La dernière fois que j'ai écris sur LinuxFR, j'ai eu une tonne de commentaires utiles, des idées, des critiques, pleins de références comparables à ce que je proposais. C'était exactement ce que je demandais.

Il se trouve que c'est aussi exactement ce dont j'ai besoin aujourd'hui, donc… ben je reviens!

J'ai créé un outil de test, qui me paraît présenter un rapport efficacité / courbe d'apprentissage / utilité très intéressant.
(Oui, je sais, quand on a plus d'un '/' dans la phrase, on ne sait plus bien de quel rapport on parle, mais tu vois l'idée!)
Cette fois-ci, j'ai bien cherché s'il avait de l'existant avant de me lancer, parce que le domaine du test est exploré depuis la nuit des temps informatiques, qu'il y a des dizaines d'outils existant, et donc j'étais sûr de trouver quelque chose.

Mais non. Et donc je pense que j'ai fait quelque chose de nouveau, n'ayons pas peur des mots.

Oui, mais tu cherchais quoi?

Mes deux derniers projets sont des applis en ligne de commande. Elles prennent des choses en entrée, et recrache des choses en sortie.
Les traitements étant rapide, je me suis retrouvé avec 95% de tests end-to-end, comme on dit dans la langue de Donald Molière, et malgré tout une suite de tests qui s'exécute en moins de deux minutes.

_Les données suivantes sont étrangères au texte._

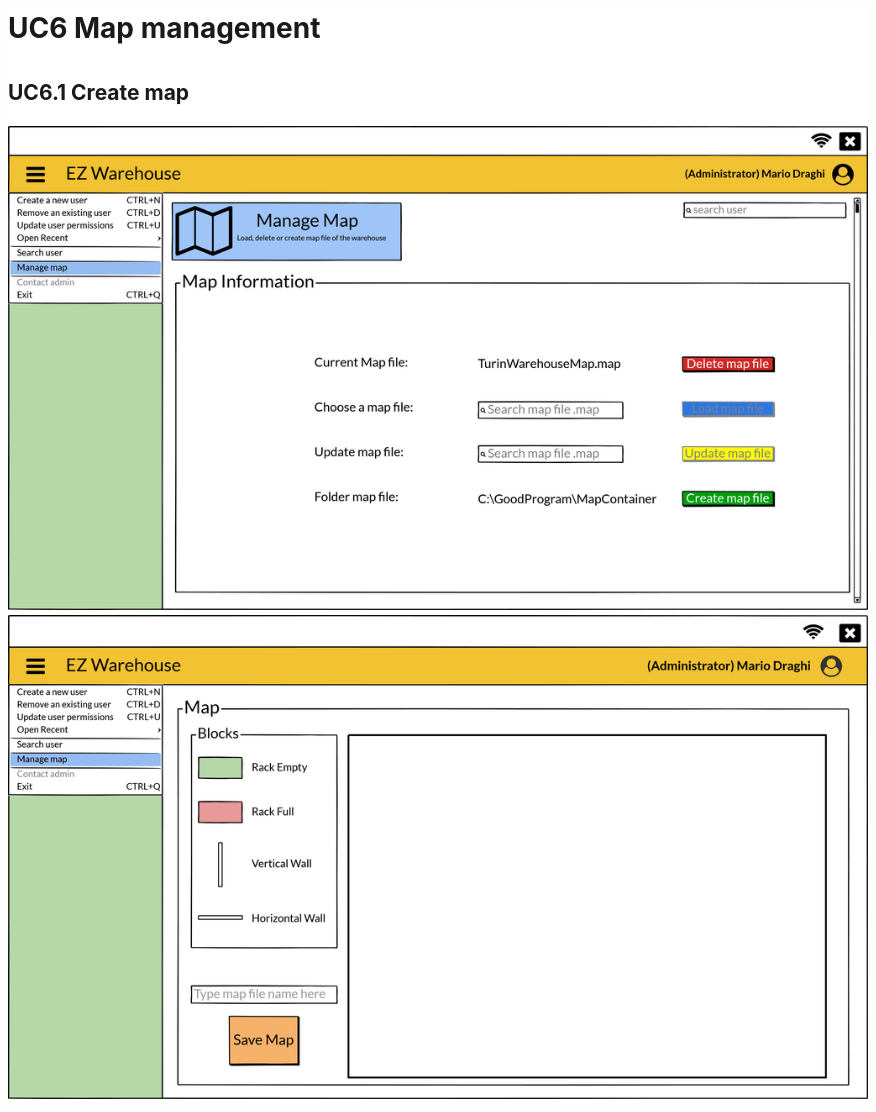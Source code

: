 # **UC6 Map management**
## UC6.1 Create map
![UC%206.1%20(1).png](./GUI_images/UC6/UC%206.1%20(1).png)
![UC%206.1%20(2).png](./GUI_images/UC6/UC%206.1%20(2).png)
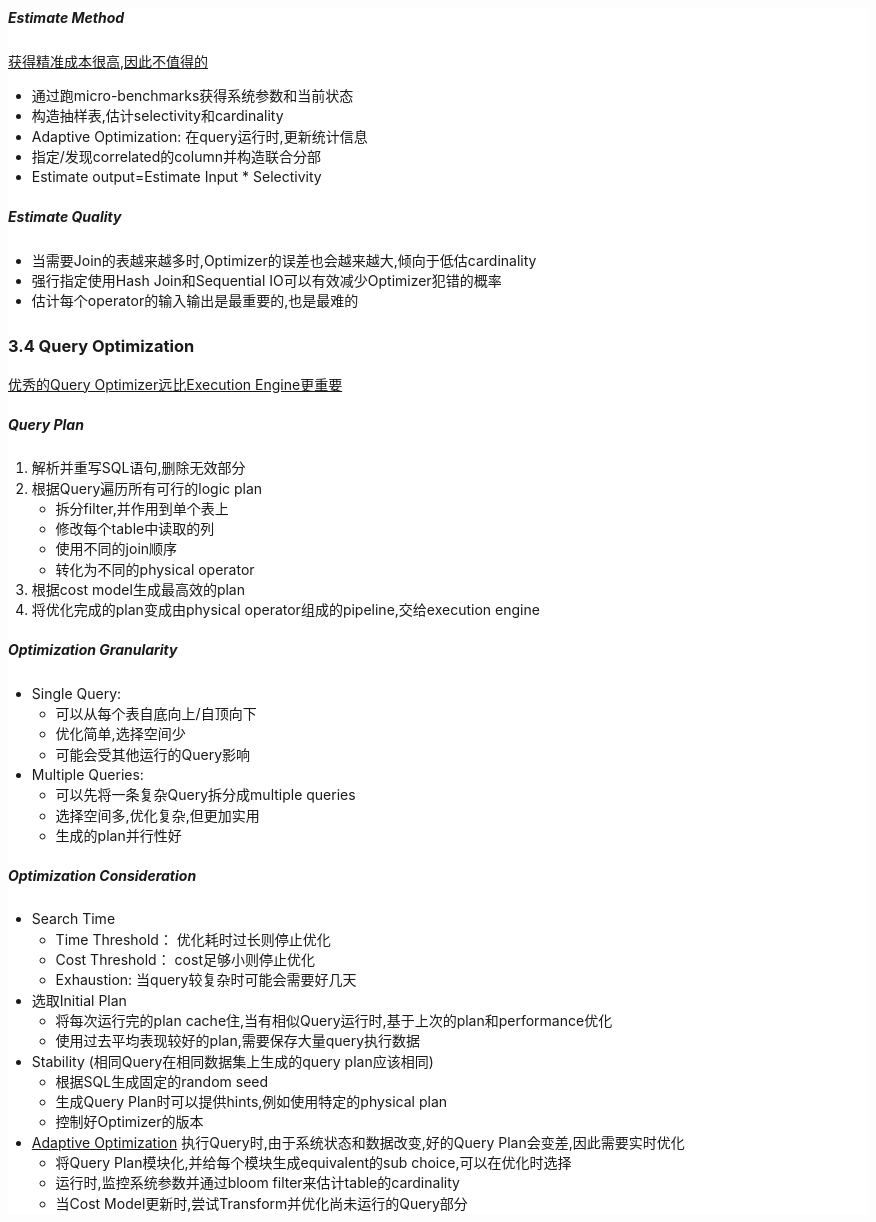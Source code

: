 ##### Estimate Method
<u>获得精准成本很高,因此不值得的</u>
- 通过跑micro-benchmarks获得系统参数和当前状态
- 构造抽样表,估计selectivity和cardinality
- Adaptive Optimization: 在query运行时,更新统计信息
- 指定/发现correlated的column并构造联合分部
- Estimate output=Estimate Input * Selectivity

##### Estimate Quality
- 当需要Join的表越来越多时,Optimizer的误差也会越来越大,倾向于低估cardinality
- 强行指定使用Hash Join和Sequential IO可以有效减少Optimizer犯错的概率
- 估计每个operator的输入输出是最重要的,也是最难的

### 3.4 Query Optimization
<u>优秀的Query Optimizer远比Execution Engine更重要</u>
##### Query Plan

1. 解析并重写SQL语句,删除无效部分
2. 根据Query遍历所有可行的logic plan
    - 拆分filter,并作用到单个表上
    - 修改每个table中读取的列
    - 使用不同的join顺序
    - 转化为不同的physical operator
3. 根据cost model生成最高效的plan
4. 将优化完成的plan变成由physical operator组成的pipeline,交给execution engine

##### Optimization Granularity 
- Single Query:
  - 可以从每个表自底向上/自顶向下
  - 优化简单,选择空间少  
  - 可能会受其他运行的Query影响
- Multiple Queries:
  - 可以先将一条复杂Query拆分成multiple queries 
  - 选择空间多,优化复杂,但更加实用  
  - 生成的plan并行性好

##### Optimization Consideration
- Search Time
  - Time Threshold： 优化耗时过长则停止优化
  - Cost Threshold： cost足够小则停止优化
  - Exhaustion: 当query较复杂时可能会需要好几天
- 选取Initial Plan
  - 将每次运行完的plan cache住,当有相似Query运行时,基于上次的plan和performance优化
  - 使用过去平均表现较好的plan,需要保存大量query执行数据
- Stability (相同Query在相同数据集上生成的query plan应该相同)
  - 根据SQL生成固定的random seed
  - 生成Query Plan时可以提供hints,例如使用特定的physical plan
  - 控制好Optimizer的版本
- <u>Adaptive Optimization</u>
  执行Query时,由于系统状态和数据改变,好的Query Plan会变差,因此需要实时优化
  - 将Query Plan模块化,并给每个模块生成equivalent的sub choice,可以在优化时选择
  - 运行时,监控系统参数并通过bloom filter来估计table的cardinality
  - 当Cost Model更新时,尝试Transform并优化尚未运行的Query部分
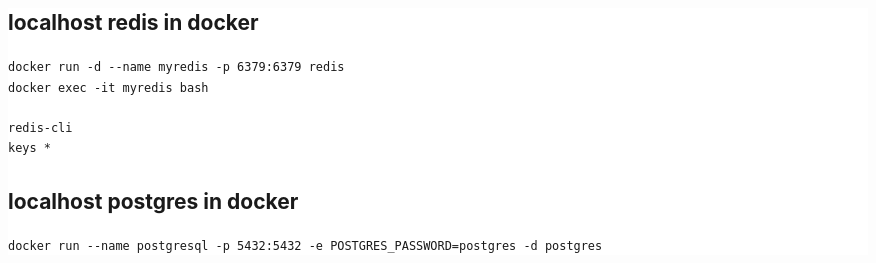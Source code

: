 ## localhost redis in docker
```
docker run -d --name myredis -p 6379:6379 redis
docker exec -it myredis bash

redis-cli
keys *
```

## localhost postgres in docker
```
docker run --name postgresql -p 5432:5432 -e POSTGRES_PASSWORD=postgres -d postgres
```
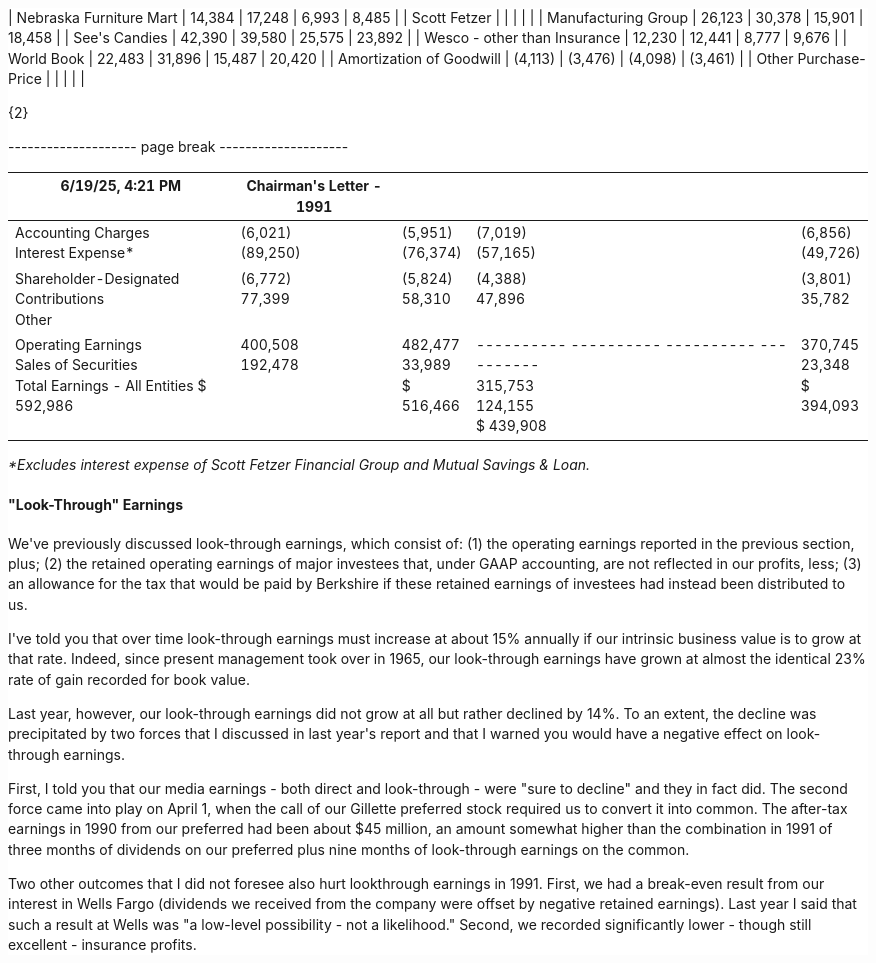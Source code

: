 | Nebraska Furniture Mart                                       | 14,384                                                           | 17,248                                      | 6,993                                                                                                                            | 8,485   |
| Scott Fetzer                                                  |                                                                  |                                             |                                                                                                                                  |         |
| Manufacturing Group                                           | 26,123                                                           | 30,378                                      | 15,901                                                                                                                           | 18,458  |
| See's Candies                                                 | 42,390                                                           | 39,580                                      | 25,575                                                                                                                           | 23,892  |
| Wesco - other than Insurance                                  | 12,230                                                           | 12,441                                      | 8,777                                                                                                                            | 9,676   |
| World Book                                                    | 22,483                                                           | 31,896                                      | 15,487                                                                                                                           | 20,420  |
| Amortization of Goodwill                                      | (4,113)                                                          | (3,476)                                     | (4,098)                                                                                                                          | (3,461) |
| Other Purchase-Price                                          |                                                                  |                                             |                                                                                                                                  |         |

{2}

-------------------- page break --------------------

| 6/19/25, 4:21 PM                                                                      | Chairman's Letter - 1991 |                                 |                                                                                 |                                 |
|---------------------------------------------------------------------------------------|--------------------------|---------------------------------|---------------------------------------------------------------------------------|---------------------------------|
| Accounting Charges<br>Interest Expense*                                               | (6,021)<br>(89,250)      | (5,951)<br>(76,374)             | (7,019)<br>(57,165)                                                             | (6,856)<br>(49,726)             |
| Shareholder-Designated<br>Contributions<br>Other                                      | (6,772)<br>77,399        | (5,824)<br>58,310               | (4,388)<br>47,896                                                               | (3,801)<br>35,782               |
| Operating Earnings<br>Sales of Securities<br>Total Earnings - All Entities \$ 592,986 | 400,508<br>192,478       | 482,477<br>33,989<br>\$ 516,466 | ---------- ---------- ---------- ----------<br>315,753<br>124,155<br>\$ 439,908 | 370,745<br>23,348<br>\$ 394,093 |

*\*Excludes interest expense of Scott Fetzer Financial Group and Mutual Savings & Loan.*

#### **"Look-Through" Earnings**

 We've previously discussed look-through earnings, which consist of: (1) the operating earnings reported in the previous section, plus; (2) the retained operating earnings of major investees that, under GAAP accounting, are not reflected in our profits, less; (3) an allowance for the tax that would be paid by Berkshire if these retained earnings of investees had instead been distributed to us.

 I've told you that over time look-through earnings must increase at about 15% annually if our intrinsic business value is to grow at that rate. Indeed, since present management took over in 1965, our look-through earnings have grown at almost the identical 23% rate of gain recorded for book value.

 Last year, however, our look-through earnings did not grow at all but rather declined by 14%. To an extent, the decline was precipitated by two forces that I discussed in last year's report and that I warned you would have a negative effect on look-through earnings.

 First, I told you that our media earnings - both direct and look-through - were "sure to decline" and they in fact did. The second force came into play on April 1, when the call of our Gillette preferred stock required us to convert it into common. The after-tax earnings in 1990 from our preferred had been about \$45 million, an amount somewhat higher than the combination in 1991 of three months of dividends on our preferred plus nine months of look-through earnings on the common.

 Two other outcomes that I did not foresee also hurt lookthrough earnings in 1991. First, we had a break-even result from our interest in Wells Fargo (dividends we received from the company were offset by negative retained earnings). Last year I said that such a result at Wells was "a low-level possibility - not a likelihood." Second, we recorded significantly lower - though still excellent - insurance profits.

J'avais tout naturellement commencé par un petit Makefile, qui lançait l'appli avec les bonnes options, puis un diff de la sortie obtenue avec la sortie attendue.
La suite de tests prenant des stéroïdes, je me suis retrouvé avec une hiérarchie de répertoire de test et de Makefile.
En parallèle, comme je suis un bon gars à l'écoute des "bonnes pratiques", j'ai ajouté dans mes Makefile la génération de la description des tests, et des résultats, qui se retrouvaient à la fin du process dans des fichiers Markdown ou html.
Au début j'avais le sourire, c'était beau à voir tourner.
Puis, à force d'ajouter des tests, j'ai fini par avoir des Makefile d'une longueur énorme, avec une partie documentation pas facile à mettre à jour.

Et ça m'a gonflé.
En informatique, il y a beaucoup de bonnes idées qui ont commencées par un gros soupir de lassitude.

La lettre au père noël

Tant qu'à viser la lune, ça ne me fait pas peur d'en demander beaucoup.
(Oui, il y a de vrais références culturelles dans ce journal)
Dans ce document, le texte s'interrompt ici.